• [PROBLEM TO SOLVE] Your job with the data below: print everything from the line that holds "Solving daily problems" down to the line that holds "Jira, Confluence, google", ends included, exactly, and nothing else.

[[ EXERCISE DATA open ]]

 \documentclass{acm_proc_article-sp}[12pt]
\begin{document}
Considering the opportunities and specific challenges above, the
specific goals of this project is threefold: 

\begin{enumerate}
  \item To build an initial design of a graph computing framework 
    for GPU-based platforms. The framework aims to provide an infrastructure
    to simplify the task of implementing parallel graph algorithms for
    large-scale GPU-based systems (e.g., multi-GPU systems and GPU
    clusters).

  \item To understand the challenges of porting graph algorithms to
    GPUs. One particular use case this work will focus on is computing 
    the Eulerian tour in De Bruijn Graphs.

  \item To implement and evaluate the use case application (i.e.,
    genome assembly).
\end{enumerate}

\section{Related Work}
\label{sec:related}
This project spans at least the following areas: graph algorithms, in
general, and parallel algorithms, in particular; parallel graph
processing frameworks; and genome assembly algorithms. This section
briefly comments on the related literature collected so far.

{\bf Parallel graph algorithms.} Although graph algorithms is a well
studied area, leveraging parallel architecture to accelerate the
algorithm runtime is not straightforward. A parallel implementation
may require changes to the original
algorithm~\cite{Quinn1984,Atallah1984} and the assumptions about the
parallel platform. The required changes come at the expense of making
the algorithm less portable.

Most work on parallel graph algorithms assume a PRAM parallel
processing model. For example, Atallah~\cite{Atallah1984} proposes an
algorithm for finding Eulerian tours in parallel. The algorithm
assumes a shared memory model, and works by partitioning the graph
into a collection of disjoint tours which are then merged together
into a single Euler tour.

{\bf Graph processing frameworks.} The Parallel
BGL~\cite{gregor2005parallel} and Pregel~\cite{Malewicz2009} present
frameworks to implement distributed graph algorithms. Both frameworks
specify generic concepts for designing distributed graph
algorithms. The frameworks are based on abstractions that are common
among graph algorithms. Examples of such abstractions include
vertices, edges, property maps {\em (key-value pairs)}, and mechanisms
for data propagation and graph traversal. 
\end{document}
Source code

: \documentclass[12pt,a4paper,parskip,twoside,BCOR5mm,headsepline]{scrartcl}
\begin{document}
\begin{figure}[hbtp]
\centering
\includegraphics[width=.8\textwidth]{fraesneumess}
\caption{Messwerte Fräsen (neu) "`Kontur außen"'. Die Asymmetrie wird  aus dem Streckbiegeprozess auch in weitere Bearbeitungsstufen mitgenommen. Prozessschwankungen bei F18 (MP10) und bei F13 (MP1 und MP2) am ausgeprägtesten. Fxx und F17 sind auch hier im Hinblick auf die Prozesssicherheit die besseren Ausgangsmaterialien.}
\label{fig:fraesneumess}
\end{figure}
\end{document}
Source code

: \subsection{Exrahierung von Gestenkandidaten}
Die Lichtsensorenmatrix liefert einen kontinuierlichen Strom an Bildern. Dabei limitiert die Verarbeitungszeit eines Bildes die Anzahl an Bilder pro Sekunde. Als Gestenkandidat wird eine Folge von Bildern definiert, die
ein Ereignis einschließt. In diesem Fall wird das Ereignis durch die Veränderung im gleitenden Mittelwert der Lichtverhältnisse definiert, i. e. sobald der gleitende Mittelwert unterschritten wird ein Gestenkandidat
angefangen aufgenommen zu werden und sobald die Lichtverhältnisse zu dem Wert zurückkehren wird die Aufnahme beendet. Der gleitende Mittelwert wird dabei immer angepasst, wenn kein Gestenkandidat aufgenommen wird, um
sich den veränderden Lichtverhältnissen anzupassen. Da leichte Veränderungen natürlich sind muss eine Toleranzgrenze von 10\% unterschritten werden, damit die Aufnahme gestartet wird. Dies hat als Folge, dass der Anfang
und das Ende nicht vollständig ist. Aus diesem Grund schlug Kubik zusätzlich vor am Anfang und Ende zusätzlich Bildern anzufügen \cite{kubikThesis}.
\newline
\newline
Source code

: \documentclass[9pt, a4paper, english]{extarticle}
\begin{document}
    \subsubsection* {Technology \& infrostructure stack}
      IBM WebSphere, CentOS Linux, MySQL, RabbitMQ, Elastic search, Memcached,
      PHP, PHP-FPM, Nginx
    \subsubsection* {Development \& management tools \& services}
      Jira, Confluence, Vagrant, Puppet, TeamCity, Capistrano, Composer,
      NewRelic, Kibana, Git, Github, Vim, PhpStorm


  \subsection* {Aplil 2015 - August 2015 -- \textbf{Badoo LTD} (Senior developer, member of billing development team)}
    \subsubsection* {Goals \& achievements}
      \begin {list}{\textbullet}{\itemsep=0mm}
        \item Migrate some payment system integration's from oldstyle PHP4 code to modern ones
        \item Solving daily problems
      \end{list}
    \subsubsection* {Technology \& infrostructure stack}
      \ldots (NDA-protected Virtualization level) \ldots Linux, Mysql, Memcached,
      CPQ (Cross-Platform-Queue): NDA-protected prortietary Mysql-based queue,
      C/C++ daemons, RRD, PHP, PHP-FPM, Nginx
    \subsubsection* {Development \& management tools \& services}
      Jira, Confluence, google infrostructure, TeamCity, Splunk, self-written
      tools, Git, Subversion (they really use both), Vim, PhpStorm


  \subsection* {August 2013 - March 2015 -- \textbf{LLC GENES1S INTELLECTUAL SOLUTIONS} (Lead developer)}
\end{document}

[[ EXERCISE DATA closed ]]

• [EXPECTED ANSWER]
        \item Solving daily problems
      \end{list}
    \subsubsection* {Technology \& infrostructure stack}
      \ldots (NDA-protected Virtualization level) \ldots Linux, Mysql, Memcached,
      CPQ (Cross-Platform-Queue): NDA-protected prortietary Mysql-based queue,
      C/C++ daemons, RRD, PHP, PHP-FPM, Nginx
    \subsubsection* {Development \& management tools \& services}
      Jira, Confluence, google infrostructure, TeamCity, Splunk, self-written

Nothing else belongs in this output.